(Plain-text document sources)
>>>

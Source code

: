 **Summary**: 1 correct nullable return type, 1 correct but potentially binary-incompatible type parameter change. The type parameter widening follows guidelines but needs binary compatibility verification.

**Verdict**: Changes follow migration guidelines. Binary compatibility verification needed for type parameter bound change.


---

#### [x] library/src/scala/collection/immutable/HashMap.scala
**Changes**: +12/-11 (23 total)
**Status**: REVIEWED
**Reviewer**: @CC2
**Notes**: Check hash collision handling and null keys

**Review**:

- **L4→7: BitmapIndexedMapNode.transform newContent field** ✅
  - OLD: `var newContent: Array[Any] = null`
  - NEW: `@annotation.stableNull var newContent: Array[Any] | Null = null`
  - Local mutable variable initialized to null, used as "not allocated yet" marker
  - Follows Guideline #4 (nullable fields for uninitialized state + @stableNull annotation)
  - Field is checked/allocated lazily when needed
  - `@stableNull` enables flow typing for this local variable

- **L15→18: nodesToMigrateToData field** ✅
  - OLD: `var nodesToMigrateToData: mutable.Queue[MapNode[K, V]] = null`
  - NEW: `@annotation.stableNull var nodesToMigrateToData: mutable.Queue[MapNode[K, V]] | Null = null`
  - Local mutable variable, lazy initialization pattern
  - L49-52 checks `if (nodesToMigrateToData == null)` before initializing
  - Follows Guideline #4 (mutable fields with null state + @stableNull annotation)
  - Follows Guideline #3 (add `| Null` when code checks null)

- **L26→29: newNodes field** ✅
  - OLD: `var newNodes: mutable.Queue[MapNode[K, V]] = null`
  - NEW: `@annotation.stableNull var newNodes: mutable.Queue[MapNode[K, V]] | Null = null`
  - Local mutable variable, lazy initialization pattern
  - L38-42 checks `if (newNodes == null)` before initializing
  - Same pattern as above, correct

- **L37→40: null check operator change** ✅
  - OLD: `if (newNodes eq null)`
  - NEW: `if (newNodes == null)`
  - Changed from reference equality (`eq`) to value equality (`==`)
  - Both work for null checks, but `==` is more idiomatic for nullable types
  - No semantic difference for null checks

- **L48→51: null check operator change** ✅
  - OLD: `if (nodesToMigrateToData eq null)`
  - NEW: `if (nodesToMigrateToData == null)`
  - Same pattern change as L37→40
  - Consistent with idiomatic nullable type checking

<<<

[Exercise]: Check each line of the entries above for the word "before". List the ones that have it.

[Your solution]:
  - L49-52 checks `if (nodesToMigrateToData == null)` before initializing
  - L38-42 checks `if (newNodes == null)` before initializing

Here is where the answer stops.